WHAT YOU NEED TO DO: Reproduce, from the lines below, exactly the stretch that begins at the line containing "1. After visiting" and ends at the line containing "#### 🌐 Logging", both included.

(Stored items from a collection)
○ ○ ○
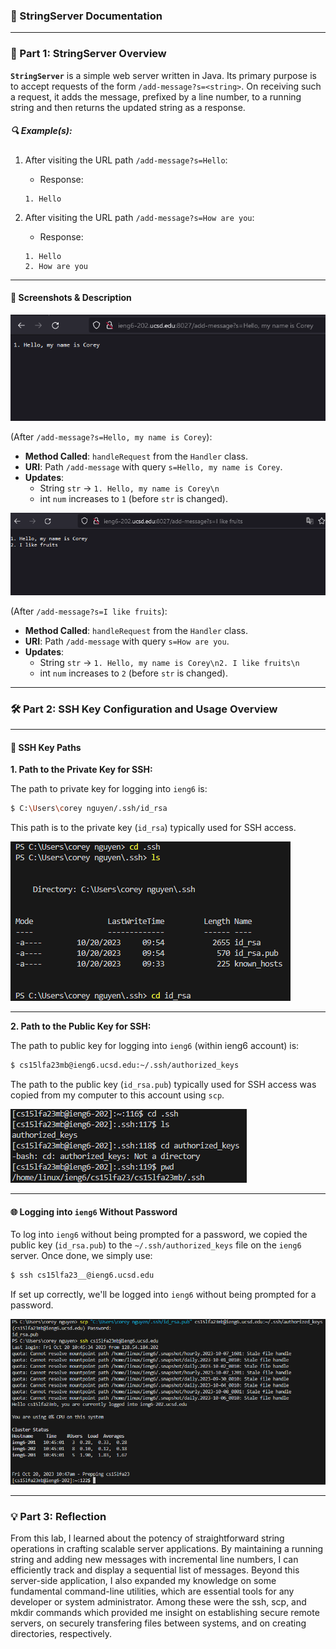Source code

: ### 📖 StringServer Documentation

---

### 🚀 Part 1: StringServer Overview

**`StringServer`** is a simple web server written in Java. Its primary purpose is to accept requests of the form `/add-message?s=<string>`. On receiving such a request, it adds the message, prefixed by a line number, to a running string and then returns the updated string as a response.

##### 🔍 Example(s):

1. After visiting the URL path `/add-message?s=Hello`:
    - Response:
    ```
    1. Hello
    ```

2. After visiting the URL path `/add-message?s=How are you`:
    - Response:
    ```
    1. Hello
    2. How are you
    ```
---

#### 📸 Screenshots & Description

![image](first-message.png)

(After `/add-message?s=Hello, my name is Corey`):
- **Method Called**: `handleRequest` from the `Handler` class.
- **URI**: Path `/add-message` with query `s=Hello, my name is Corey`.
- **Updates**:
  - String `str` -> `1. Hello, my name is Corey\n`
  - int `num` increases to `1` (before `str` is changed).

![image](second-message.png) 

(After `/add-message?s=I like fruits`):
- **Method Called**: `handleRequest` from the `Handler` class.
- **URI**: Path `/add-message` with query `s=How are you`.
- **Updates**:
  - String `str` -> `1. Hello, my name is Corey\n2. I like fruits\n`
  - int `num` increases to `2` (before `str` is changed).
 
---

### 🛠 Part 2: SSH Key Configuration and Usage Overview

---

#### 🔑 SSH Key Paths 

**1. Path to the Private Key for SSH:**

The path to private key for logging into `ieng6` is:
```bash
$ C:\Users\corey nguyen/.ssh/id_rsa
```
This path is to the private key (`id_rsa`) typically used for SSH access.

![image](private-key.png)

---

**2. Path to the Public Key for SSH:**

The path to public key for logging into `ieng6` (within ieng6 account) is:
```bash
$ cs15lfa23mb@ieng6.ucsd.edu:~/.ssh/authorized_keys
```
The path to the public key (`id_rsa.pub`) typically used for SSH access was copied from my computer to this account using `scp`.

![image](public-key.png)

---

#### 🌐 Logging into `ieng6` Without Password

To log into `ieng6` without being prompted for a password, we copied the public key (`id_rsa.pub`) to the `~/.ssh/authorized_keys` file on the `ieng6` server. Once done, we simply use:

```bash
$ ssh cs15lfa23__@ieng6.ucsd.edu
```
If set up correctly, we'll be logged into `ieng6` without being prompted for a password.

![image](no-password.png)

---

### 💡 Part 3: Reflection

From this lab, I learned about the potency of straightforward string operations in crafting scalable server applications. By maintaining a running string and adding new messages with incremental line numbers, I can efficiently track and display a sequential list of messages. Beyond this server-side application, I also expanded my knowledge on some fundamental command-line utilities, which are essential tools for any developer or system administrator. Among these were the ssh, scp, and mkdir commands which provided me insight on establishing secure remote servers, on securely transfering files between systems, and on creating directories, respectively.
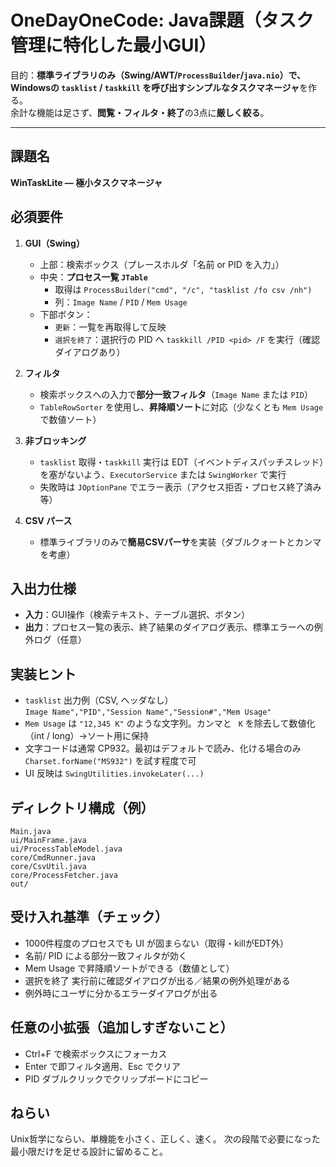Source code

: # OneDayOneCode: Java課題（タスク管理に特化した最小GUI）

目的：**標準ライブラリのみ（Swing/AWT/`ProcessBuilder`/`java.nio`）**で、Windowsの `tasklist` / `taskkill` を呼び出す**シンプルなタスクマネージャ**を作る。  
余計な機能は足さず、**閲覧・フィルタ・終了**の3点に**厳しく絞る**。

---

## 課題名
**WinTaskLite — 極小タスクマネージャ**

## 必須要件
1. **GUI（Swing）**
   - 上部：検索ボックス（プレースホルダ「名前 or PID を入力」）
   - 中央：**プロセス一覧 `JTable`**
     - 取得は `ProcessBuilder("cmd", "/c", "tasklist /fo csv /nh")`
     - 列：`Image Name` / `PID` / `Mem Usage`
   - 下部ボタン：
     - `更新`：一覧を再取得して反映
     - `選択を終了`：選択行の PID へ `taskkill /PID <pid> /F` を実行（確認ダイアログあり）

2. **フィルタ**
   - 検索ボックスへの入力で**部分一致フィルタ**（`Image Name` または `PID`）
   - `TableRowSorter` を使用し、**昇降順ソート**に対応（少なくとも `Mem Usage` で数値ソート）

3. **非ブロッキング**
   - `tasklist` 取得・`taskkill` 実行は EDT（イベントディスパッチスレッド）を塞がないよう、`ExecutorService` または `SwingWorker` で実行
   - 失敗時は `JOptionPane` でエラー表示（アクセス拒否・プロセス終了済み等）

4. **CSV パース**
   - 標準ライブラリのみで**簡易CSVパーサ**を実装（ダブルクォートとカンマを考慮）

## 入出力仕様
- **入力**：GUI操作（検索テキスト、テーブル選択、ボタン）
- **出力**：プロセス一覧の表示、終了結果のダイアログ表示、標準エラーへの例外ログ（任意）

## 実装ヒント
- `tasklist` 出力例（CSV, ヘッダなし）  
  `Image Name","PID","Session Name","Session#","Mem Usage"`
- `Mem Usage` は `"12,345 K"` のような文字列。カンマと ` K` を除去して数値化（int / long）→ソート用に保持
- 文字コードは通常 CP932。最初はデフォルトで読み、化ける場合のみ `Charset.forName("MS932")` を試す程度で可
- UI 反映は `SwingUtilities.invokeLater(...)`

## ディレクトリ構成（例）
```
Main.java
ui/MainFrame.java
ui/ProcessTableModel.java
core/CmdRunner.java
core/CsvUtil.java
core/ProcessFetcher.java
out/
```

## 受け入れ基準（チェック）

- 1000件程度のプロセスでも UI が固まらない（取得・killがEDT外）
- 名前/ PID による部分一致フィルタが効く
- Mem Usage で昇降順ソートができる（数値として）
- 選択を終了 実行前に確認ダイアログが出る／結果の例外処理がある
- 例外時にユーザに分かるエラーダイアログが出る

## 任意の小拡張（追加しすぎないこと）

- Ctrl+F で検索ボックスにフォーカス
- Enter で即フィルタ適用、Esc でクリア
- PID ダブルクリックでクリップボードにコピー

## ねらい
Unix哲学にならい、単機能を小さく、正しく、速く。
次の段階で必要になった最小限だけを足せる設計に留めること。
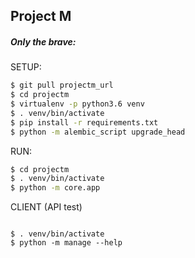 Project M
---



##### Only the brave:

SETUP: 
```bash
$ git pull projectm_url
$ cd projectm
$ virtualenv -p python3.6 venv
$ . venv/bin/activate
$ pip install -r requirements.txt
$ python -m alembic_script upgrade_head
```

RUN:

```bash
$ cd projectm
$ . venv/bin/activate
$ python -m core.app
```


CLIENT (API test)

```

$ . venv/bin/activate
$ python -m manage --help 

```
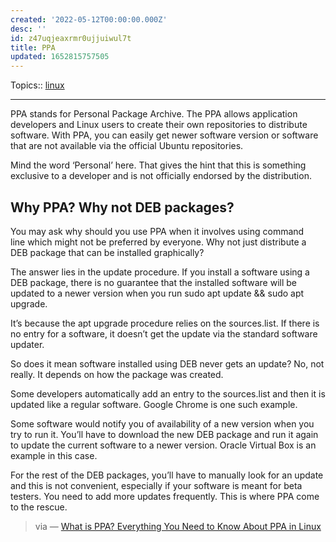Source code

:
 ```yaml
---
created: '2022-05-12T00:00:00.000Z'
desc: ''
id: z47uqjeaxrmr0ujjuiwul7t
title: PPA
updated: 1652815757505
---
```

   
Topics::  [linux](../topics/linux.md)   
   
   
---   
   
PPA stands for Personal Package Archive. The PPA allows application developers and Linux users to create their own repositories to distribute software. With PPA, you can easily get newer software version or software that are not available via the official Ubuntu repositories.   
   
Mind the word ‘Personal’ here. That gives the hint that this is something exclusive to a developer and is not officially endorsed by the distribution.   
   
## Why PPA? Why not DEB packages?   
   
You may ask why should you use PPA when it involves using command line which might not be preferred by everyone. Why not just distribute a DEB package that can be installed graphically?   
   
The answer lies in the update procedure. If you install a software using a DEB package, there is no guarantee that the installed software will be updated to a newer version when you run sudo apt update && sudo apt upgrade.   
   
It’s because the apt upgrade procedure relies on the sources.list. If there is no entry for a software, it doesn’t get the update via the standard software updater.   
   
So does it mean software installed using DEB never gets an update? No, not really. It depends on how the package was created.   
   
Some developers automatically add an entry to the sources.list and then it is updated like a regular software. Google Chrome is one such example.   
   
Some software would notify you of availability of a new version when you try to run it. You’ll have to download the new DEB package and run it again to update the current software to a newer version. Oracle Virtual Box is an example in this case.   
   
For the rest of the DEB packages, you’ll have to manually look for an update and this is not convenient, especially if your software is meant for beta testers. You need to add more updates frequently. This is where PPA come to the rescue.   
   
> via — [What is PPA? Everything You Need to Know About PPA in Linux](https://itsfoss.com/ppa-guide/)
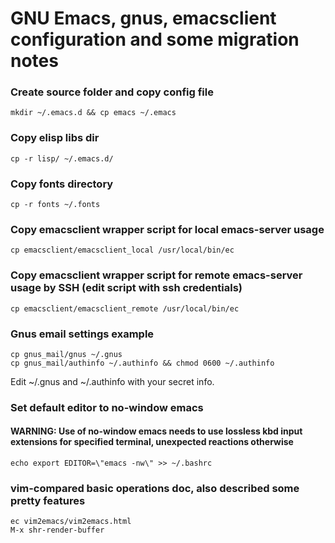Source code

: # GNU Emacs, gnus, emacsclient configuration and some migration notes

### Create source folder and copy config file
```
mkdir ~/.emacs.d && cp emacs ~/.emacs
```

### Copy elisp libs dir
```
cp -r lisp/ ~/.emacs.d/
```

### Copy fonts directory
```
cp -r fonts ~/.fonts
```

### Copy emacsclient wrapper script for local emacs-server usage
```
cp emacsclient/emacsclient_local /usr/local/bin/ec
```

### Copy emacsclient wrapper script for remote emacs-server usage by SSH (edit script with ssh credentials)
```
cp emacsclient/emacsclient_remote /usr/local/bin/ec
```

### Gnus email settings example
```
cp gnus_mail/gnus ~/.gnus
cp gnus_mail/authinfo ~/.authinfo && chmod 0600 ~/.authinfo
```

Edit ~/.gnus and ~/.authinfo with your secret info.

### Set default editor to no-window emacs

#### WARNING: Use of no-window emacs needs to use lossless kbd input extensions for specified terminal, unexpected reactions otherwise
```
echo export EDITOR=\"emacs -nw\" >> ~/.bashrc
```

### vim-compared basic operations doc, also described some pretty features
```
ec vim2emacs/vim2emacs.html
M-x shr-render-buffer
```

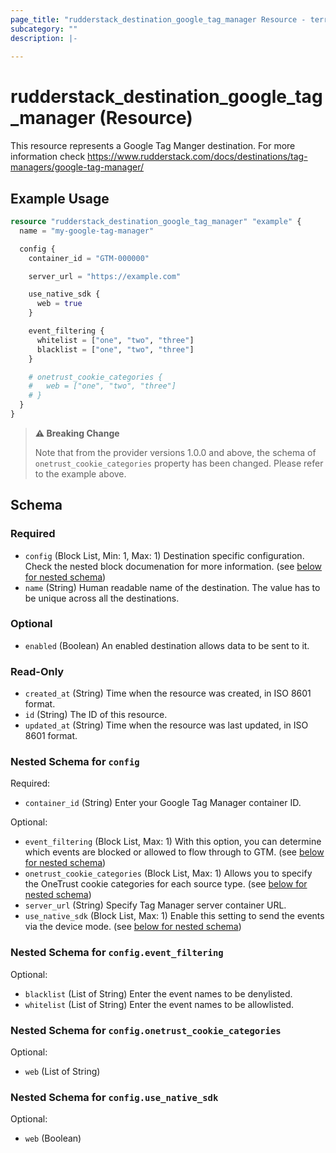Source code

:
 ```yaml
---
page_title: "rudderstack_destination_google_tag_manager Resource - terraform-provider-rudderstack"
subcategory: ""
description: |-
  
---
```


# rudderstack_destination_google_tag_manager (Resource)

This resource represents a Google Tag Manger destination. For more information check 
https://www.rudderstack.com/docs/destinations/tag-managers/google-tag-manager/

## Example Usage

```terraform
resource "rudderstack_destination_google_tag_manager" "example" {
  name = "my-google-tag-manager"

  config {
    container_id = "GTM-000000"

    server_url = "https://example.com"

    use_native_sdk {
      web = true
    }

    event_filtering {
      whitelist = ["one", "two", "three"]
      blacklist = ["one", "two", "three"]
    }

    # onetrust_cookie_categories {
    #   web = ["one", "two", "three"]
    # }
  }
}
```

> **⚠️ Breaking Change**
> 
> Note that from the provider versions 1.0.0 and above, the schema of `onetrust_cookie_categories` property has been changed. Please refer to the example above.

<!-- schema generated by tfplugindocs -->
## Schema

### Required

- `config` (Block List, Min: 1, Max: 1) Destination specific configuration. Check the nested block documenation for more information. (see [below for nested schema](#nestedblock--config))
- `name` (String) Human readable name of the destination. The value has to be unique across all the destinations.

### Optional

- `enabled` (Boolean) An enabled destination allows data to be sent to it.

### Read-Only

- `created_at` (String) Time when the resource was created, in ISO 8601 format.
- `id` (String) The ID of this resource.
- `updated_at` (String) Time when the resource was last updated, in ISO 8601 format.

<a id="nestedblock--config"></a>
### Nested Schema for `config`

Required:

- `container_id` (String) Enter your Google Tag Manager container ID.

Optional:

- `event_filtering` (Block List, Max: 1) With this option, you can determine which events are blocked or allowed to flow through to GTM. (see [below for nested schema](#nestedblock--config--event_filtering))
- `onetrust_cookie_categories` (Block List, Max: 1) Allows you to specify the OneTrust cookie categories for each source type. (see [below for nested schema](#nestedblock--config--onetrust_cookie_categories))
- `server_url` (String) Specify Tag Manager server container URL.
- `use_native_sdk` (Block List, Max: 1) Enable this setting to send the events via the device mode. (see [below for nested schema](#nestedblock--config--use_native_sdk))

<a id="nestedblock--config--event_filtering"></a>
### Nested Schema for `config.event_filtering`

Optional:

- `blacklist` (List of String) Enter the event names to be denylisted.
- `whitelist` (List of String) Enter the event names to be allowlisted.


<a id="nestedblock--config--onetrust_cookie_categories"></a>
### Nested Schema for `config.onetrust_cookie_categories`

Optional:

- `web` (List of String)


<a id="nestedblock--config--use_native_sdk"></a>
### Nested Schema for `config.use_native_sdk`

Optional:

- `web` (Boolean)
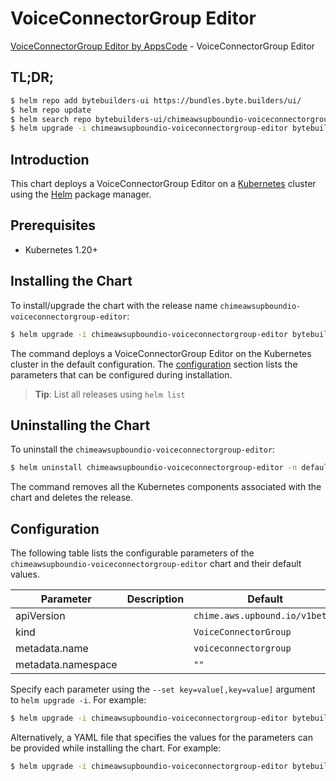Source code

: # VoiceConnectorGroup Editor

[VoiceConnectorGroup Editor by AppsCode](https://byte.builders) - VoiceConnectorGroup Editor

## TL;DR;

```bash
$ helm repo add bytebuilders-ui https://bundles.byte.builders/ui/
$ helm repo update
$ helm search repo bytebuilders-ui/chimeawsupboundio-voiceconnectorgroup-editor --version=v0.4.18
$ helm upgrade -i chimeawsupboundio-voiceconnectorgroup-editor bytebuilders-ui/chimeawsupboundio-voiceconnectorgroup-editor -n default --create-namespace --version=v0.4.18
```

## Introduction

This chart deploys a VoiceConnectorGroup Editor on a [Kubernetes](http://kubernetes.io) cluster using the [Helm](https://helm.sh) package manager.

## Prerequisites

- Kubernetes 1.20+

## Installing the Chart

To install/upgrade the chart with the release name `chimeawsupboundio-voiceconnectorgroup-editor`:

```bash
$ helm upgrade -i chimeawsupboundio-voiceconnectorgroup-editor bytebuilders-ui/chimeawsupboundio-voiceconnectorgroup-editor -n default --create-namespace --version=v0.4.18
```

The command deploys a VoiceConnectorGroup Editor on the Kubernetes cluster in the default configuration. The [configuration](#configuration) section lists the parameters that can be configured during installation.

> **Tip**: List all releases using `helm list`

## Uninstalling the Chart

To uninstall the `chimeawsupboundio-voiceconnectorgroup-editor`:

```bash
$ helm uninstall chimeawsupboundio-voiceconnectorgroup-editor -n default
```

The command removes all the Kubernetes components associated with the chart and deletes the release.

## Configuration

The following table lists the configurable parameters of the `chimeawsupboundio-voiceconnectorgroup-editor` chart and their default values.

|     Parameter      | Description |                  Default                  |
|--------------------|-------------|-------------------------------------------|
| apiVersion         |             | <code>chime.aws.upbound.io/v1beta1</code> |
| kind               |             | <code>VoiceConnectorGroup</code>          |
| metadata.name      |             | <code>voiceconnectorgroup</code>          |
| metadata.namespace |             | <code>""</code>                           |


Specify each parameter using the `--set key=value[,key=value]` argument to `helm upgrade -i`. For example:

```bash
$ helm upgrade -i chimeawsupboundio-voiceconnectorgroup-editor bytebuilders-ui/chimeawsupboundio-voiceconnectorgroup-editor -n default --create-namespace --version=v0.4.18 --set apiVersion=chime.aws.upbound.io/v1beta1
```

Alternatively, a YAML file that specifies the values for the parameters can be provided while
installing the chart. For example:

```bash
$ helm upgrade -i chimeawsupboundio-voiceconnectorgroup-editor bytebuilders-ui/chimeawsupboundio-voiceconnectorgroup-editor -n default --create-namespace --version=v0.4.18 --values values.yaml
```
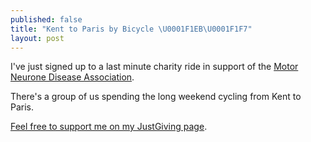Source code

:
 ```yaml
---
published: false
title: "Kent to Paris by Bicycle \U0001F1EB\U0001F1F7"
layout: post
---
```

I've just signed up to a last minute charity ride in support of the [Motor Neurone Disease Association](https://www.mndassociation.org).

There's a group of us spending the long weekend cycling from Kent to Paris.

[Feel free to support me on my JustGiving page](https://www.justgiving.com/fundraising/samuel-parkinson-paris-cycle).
○ ○ ○
RESPONSE TO THIS TASK:
1. After visiting the URL path `/add-message?s=Hello`:
    - Response:
    ```
    1. Hello
    ```

2. After visiting the URL path `/add-message?s=How are you`:
    - Response:
    ```
    1. Hello
    2. How are you
    ```
---

#### 📸 Screenshots & Description

![image](first-message.png)

(After `/add-message?s=Hello, my name is Corey`):
- **Method Called**: `handleRequest` from the `Handler` class.
- **URI**: Path `/add-message` with query `s=Hello, my name is Corey`.
- **Updates**:
  - String `str` -> `1. Hello, my name is Corey\n`
  - int `num` increases to `1` (before `str` is changed).

![image](second-message.png) 

(After `/add-message?s=I like fruits`):
- **Method Called**: `handleRequest` from the `Handler` class.
- **URI**: Path `/add-message` with query `s=How are you`.
- **Updates**:
  - String `str` -> `1. Hello, my name is Corey\n2. I like fruits\n`
  - int `num` increases to `2` (before `str` is changed).
 
---

### 🛠 Part 2: SSH Key Configuration and Usage Overview

---

#### 🔑 SSH Key Paths 

**1. Path to the Private Key for SSH:**

The path to private key for logging into `ieng6` is:
```bash
$ C:\Users\corey nguyen/.ssh/id_rsa
```
This path is to the private key (`id_rsa`) typically used for SSH access.

![image](private-key.png)

---

**2. Path to the Public Key for SSH:**

The path to public key for logging into `ieng6` (within ieng6 account) is:
```bash
$ cs15lfa23mb@ieng6.ucsd.edu:~/.ssh/authorized_keys
```
The path to the public key (`id_rsa.pub`) typically used for SSH access was copied from my computer to this account using `scp`.

![image](public-key.png)

---

#### 🌐 Logging into `ieng6` Without Password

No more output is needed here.